What this task involves ->
Apart from the images, the entire listing below must be restated word for word.
____________________
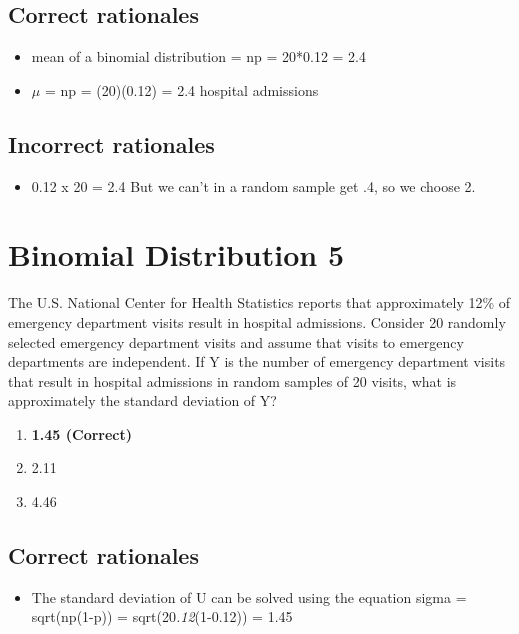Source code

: \documentclass[letterpaper,9pt,twoside,printwatermark=false]{pinp}
\providecommand{\tightlist}{%
  \setlength{\itemsep}{0pt}\setlength{\parskip}{0pt}}
\begin{document}
\subsection{Correct rationales}\label{correct-rationales-3}

\begin{itemize}
\tightlist
\item
  mean of a binomial distribution = np = 20*0.12 = 2.4
\item
  \(\mu\) = np = (20)(0.12) = 2.4 hospital admissions
\end{itemize}

\subsection{Incorrect rationales}\label{incorrect-rationales-3}

\begin{itemize}
\tightlist
\item
  0.12 x 20 = 2.4 But we can't in a random sample get .4, so we choose
  2.
\end{itemize}

\section{Binomial Distribution 5}\label{binomial-distribution-5}

The U.S. National Center for Health Statistics reports that
approximately 12\% of emergency department visits result in hospital
admissions. Consider 20 randomly selected emergency department visits
and assume that visits to emergency departments are independent. If Y is
the number of emergency department visits that result in hospital
admissions in random samples of 20 visits, what is approximately the
standard deviation of Y?

\begin{enumerate}
\def\labelenumi{\alph{enumi}.}
\tightlist
\item
  \textbf{1.45 (Correct)}
\item
  2.11
\item
  4.46
\end{enumerate}

\subsection{Correct rationales}\label{correct-rationales-4}

\begin{itemize}
\tightlist
\item
  The standard deviation of U can be solved using the equation sigma =
  sqrt(np(1-p)) = sqrt(20\emph{.12}(1-0.12)) = 1.45
\end{itemize}
\end{document}
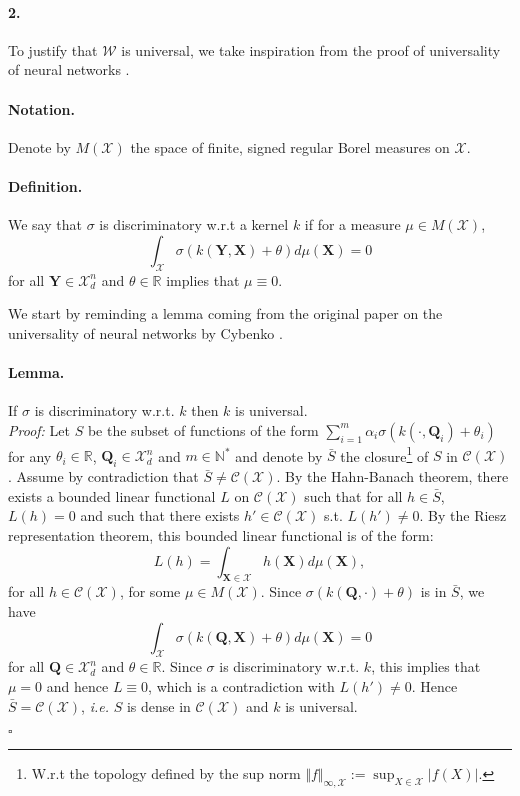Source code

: \documentclass[letterpaper]{article} \usepackage{aaai22}  \usepackage{times}  \usepackage{helvet}  \usepackage{courier}  \usepackage[hyphens]{url}  \usepackage{graphicx} \urlstyle{rm} \def\UrlFont{\rm}  \usepackage{natbib}  \usepackage{caption} \DeclareCaptionStyle{ruled}{labelfont=normalfont,labelsep=colon,strut=off} \frenchspacing  \setlength{\pdfpagewidth}{8.5in}  \setlength{\pdfpageheight}{11in}  \usepackage{algorithm}
\newcommand{\X}{{\mathbf X}}
\newcommand{\Q}{{\mathbf Q}}
\begin{document}
\paragraph{2.} To justify that $\mathcal{W}$ is universal, we take inspiration from the proof of universality of neural networks \cite{cybenko1989approximation}.

\paragraph{Notation.} Denote by $M(\mathcal{X})$ the space of finite, signed regular Borel measures on $\mathcal{X}$. 

\paragraph{Definition.} We say that $\sigma$ is discriminatory w.r.t a kernel $k$ if for a measure $\mu\in M(\mathcal{X})$, $$\int_{\mathcal{X}} \sigma(k(\mathbf Y,\X)+\theta)d\mu(\X) = 0$$ for all $\mathbf Y\in\mathcal{X}^n_d$ and $\theta\in\mathbb{R}$ implies that $\mu \equiv 0$.

We start by reminding a lemma coming from the original paper on the universality of neural networks by Cybenko \cite{cybenko1989approximation}.\\

\paragraph{Lemma.} If $\sigma$ is discriminatory w.r.t. $k$ then $k$ is universal.\\

\textit{Proof:} Let $S$ be the subset of functions of the form $\sum_{i=1}^m\alpha_i\sigma(k(\cdot,\Q_i)+\theta_i)$ for any $\theta_i\in\mathbb{R}$, $\Q_i\in\mathcal{X}_d^n$ and $m\in\mathbb{N}^*$ and denote by $\bar{S}$ the closure\footnote{W.r.t the topology defined by the sup norm $\Vert f\Vert_{\infty,\mathcal{X}}:=\sup_{X\in\mathcal{X}}\vert f(X)\vert$.} of $S$ in $\mathcal{C}(\mathcal{X})$. Assume by contradiction that $\bar{S} \neq \mathcal{C}(\mathcal{X})$. By the Hahn-Banach theorem, there exists a bounded linear functional $L$ on $\mathcal{C}(\mathcal{X})$ such that for all $h\in \bar{S}$, $L(h)=0$ and such that there exists $h'\in\mathcal{C}(\mathcal{X})$ s.t. $L(h')\neq  0$. By the Riesz representation theorem, this bounded linear functional is of the form:
$$L(h)= \int_{\X\in\mathcal{X}} h(\X)d\mu(\X),$$
for all $h\in\mathcal{C}(\mathcal{X})$, for some $\mu\in M(\mathcal{X})$. Since $\sigma(k(\Q,\cdot)+\theta)$ is in $\bar{S}$, we have  $$\int_{\mathcal{X}} \sigma(k(\Q,\X)+\theta)d\mu(\X) = 0$$ for all $\Q\in\mathcal{X}^n_d$ and $\theta\in\mathbb{R}$. Since $\sigma$ is discriminatory w.r.t. $k$, this implies that $\mu=0$ and hence $L\equiv0$, which is a contradiction with $L(h')\neq  0$. Hence $\bar{S} = \mathcal{C}(\mathcal{X})$, \textit{i.e.} $S$ is dense in $\mathcal{C}(\mathcal{X})$ and $k$ is universal.
\begin{flushright}
$\square$
\end{flushright}
\end{document}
____________________
Task answer ->
Source code

: \documentclass[letterpaper,9pt,twoside,printwatermark=false]{pinp}
\providecommand{\tightlist}{%
  \setlength{\itemsep}{0pt}\setlength{\parskip}{0pt}}
\begin{document}
\subsection{Correct rationales}\label{correct-rationales-3}

\begin{itemize}
\tightlist
\item
  mean of a binomial distribution = np = 20*0.12 = 2.4
\item
  \(\mu\) = np = (20)(0.12) = 2.4 hospital admissions
\end{itemize}

\subsection{Incorrect rationales}\label{incorrect-rationales-3}

\begin{itemize}
\tightlist
\item
  0.12 x 20 = 2.4 But we can't in a random sample get .4, so we choose
  2.
\end{itemize}

\section{Binomial Distribution 5}\label{binomial-distribution-5}

The U.S. National Center for Health Statistics reports that
approximately 12\% of emergency department visits result in hospital
admissions. Consider 20 randomly selected emergency department visits
and assume that visits to emergency departments are independent. If Y is
the number of emergency department visits that result in hospital
admissions in random samples of 20 visits, what is approximately the
standard deviation of Y?

\begin{enumerate}
\def\labelenumi{\alph{enumi}.}
\tightlist
\item
  \textbf{1.45 (Correct)}
\item
  2.11
\item
  4.46
\end{enumerate}

\subsection{Correct rationales}\label{correct-rationales-4}

\begin{itemize}
\tightlist
\item
  The standard deviation of U can be solved using the equation sigma =
  sqrt(np(1-p)) = sqrt(20\emph{.12}(1-0.12)) = 1.45
\end{itemize}
\end{document}
Source code

: \documentclass[letterpaper]{article} \usepackage{aaai22}  \usepackage{times}  \usepackage{helvet}  \usepackage{courier}  \usepackage[hyphens]{url}  \usepackage{graphicx} \urlstyle{rm} \def\UrlFont{\rm}  \usepackage{natbib}  \usepackage{caption} \DeclareCaptionStyle{ruled}{labelfont=normalfont,labelsep=colon,strut=off} \frenchspacing  \setlength{\pdfpagewidth}{8.5in}  \setlength{\pdfpageheight}{11in}  \usepackage{algorithm}
\newcommand{\X}{{\mathbf X}}
\newcommand{\Q}{{\mathbf Q}}
\begin{document}
\paragraph{2.} To justify that $\mathcal{W}$ is universal, we take inspiration from the proof of universality of neural networks \cite{cybenko1989approximation}.

\paragraph{Notation.} Denote by $M(\mathcal{X})$ the space of finite, signed regular Borel measures on $\mathcal{X}$. 

\paragraph{Definition.} We say that $\sigma$ is discriminatory w.r.t a kernel $k$ if for a measure $\mu\in M(\mathcal{X})$, $$\int_{\mathcal{X}} \sigma(k(\mathbf Y,\X)+\theta)d\mu(\X) = 0$$ for all $\mathbf Y\in\mathcal{X}^n_d$ and $\theta\in\mathbb{R}$ implies that $\mu \equiv 0$.

We start by reminding a lemma coming from the original paper on the universality of neural networks by Cybenko \cite{cybenko1989approximation}.\\

\paragraph{Lemma.} If $\sigma$ is discriminatory w.r.t. $k$ then $k$ is universal.\\

\textit{Proof:} Let $S$ be the subset of functions of the form $\sum_{i=1}^m\alpha_i\sigma(k(\cdot,\Q_i)+\theta_i)$ for any $\theta_i\in\mathbb{R}$, $\Q_i\in\mathcal{X}_d^n$ and $m\in\mathbb{N}^*$ and denote by $\bar{S}$ the closure\footnote{W.r.t the topology defined by the sup norm $\Vert f\Vert_{\infty,\mathcal{X}}:=\sup_{X\in\mathcal{X}}\vert f(X)\vert$.} of $S$ in $\mathcal{C}(\mathcal{X})$. Assume by contradiction that $\bar{S} \neq \mathcal{C}(\mathcal{X})$. By the Hahn-Banach theorem, there exists a bounded linear functional $L$ on $\mathcal{C}(\mathcal{X})$ such that for all $h\in \bar{S}$, $L(h)=0$ and such that there exists $h'\in\mathcal{C}(\mathcal{X})$ s.t. $L(h')\neq  0$. By the Riesz representation theorem, this bounded linear functional is of the form:
$$L(h)= \int_{\X\in\mathcal{X}} h(\X)d\mu(\X),$$
for all $h\in\mathcal{C}(\mathcal{X})$, for some $\mu\in M(\mathcal{X})$. Since $\sigma(k(\Q,\cdot)+\theta)$ is in $\bar{S}$, we have  $$\int_{\mathcal{X}} \sigma(k(\Q,\X)+\theta)d\mu(\X) = 0$$ for all $\Q\in\mathcal{X}^n_d$ and $\theta\in\mathbb{R}$. Since $\sigma$ is discriminatory w.r.t. $k$, this implies that $\mu=0$ and hence $L\equiv0$, which is a contradiction with $L(h')\neq  0$. Hence $\bar{S} = \mathcal{C}(\mathcal{X})$, \textit{i.e.} $S$ is dense in $\mathcal{C}(\mathcal{X})$ and $k$ is universal.
\begin{flushright}
$\square$
\end{flushright}
\end{document}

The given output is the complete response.